Reklama

Rock & Love Festival 2021: dwa dni rocka w Krakowie. Co się działo?

Rock & Love Festival już trzeci raz przybył z misją promowania niezależnych artystów. Koncerty odbyły się 17 i 18 września w krakowskim Klubie Kwadrat.

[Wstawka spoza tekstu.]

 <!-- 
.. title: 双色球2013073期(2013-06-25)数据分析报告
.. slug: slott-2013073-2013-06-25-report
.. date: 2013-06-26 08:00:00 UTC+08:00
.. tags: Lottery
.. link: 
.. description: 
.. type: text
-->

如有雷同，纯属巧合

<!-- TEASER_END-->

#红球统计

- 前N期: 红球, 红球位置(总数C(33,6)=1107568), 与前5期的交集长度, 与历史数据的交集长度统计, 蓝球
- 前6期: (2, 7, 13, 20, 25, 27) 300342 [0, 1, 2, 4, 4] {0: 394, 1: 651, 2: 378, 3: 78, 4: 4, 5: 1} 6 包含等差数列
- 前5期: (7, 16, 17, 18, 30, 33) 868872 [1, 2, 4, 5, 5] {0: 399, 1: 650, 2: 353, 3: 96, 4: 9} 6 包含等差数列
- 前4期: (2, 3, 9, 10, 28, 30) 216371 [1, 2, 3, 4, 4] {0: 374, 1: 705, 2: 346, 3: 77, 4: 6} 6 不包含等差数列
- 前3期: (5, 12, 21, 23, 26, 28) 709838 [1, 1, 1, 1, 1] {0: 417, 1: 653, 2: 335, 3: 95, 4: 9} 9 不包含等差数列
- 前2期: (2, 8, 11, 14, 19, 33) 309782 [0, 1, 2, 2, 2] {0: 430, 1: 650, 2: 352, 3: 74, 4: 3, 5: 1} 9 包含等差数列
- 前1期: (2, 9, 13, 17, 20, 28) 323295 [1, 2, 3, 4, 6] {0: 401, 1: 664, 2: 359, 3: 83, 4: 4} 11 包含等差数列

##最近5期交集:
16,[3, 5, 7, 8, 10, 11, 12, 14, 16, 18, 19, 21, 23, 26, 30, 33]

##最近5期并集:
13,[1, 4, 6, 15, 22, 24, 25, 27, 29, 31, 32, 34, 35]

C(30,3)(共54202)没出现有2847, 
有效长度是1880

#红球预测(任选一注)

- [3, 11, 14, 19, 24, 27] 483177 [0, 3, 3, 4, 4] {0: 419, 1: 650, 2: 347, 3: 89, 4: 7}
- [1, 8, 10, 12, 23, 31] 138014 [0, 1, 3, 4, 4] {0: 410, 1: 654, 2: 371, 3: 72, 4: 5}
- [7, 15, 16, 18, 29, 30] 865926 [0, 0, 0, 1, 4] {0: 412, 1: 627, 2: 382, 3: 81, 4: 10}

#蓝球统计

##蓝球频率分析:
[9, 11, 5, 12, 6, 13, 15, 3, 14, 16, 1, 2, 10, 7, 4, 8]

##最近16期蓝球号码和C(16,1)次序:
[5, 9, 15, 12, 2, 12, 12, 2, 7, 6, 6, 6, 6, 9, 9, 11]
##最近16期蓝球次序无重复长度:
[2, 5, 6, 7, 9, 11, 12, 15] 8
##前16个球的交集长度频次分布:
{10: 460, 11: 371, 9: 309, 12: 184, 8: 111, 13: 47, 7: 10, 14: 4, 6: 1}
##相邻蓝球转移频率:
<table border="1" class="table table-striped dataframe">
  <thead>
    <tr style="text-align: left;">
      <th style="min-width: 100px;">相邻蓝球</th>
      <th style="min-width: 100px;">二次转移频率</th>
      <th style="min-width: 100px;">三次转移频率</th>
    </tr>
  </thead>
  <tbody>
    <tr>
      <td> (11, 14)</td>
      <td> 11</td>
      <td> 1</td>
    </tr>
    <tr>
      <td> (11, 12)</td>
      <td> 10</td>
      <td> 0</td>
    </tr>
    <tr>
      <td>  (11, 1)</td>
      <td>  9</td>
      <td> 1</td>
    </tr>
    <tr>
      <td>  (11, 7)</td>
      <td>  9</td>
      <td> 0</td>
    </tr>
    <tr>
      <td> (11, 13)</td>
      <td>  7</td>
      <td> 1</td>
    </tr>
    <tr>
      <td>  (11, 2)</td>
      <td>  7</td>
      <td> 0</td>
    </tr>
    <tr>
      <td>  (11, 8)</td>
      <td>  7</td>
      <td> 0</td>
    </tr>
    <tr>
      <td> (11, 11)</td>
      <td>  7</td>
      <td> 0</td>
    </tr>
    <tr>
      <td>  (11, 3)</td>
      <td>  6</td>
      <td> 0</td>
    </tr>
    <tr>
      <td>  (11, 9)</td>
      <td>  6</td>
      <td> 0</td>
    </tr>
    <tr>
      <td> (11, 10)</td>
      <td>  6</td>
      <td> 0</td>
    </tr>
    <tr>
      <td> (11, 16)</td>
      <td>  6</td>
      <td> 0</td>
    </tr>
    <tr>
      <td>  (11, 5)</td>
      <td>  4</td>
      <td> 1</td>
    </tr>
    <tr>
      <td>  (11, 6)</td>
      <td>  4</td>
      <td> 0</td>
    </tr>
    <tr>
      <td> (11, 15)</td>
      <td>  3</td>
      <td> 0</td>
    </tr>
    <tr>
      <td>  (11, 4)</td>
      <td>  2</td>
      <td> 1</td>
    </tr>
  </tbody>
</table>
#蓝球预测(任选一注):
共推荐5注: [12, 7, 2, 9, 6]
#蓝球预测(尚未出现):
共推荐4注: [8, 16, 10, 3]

Rock & Love Festival już trzeci raz przybył z misją promowania niezależnych artystów. Koncerty odbyły się 17 i 18 września w krakowskim Klubie Kwadrat.
Zespół The Ferrules na scenie Rock & Love Festival 2021 /Natalia Mocarska /materiały prasowe

Trzecia edycja Rock & Love obfitowała w niezwykle różnorodny zestaw muzyczny. Oczywiście, jak wskazuje nazwa wydarzenia, w Kwadracie usłyszeliśmy muzykę gitarową, ale w wielu jej odmianach - od łagodniejszej wersji, po klasyczną aż do alternatywnych i metalowych brzmień

"Motywem przewodnim jest przedstawienie zespołów, które są jeszcze na początku drogi i nie mają aż tak dużej możliwości pokazania się. Rock & Love można poniekąd nazwać festiwalem showcase'owym, ponieważ nie zapraszamy samych gwiazd, a bardzo chcemy, żeby właśnie dzięki naszej scenie te zespoły mogły zaistnieć bardziej, znaleźć wydawcę i tak dalej" - mówił przed wydarzeniem organizator, Mariusz Zając.

Reklama

W piątek na scenie pojawili się: The Ferrules, TFB The Freedom Birds, Filip Mizia, znani z poprzednich edycji Funky Tank i RADIO SLAM, a gwiazdą wieczoru był zespół Dziwna Wiosna

Dzień później Kwadrat dźwiękami wypełnili: Overdose, Stolica, Wizja Lokalna, NOCTI, Misscore, Novela i Desertrain. Każdy z występujących w ramach podziękowań otrzymał "platynową płytę".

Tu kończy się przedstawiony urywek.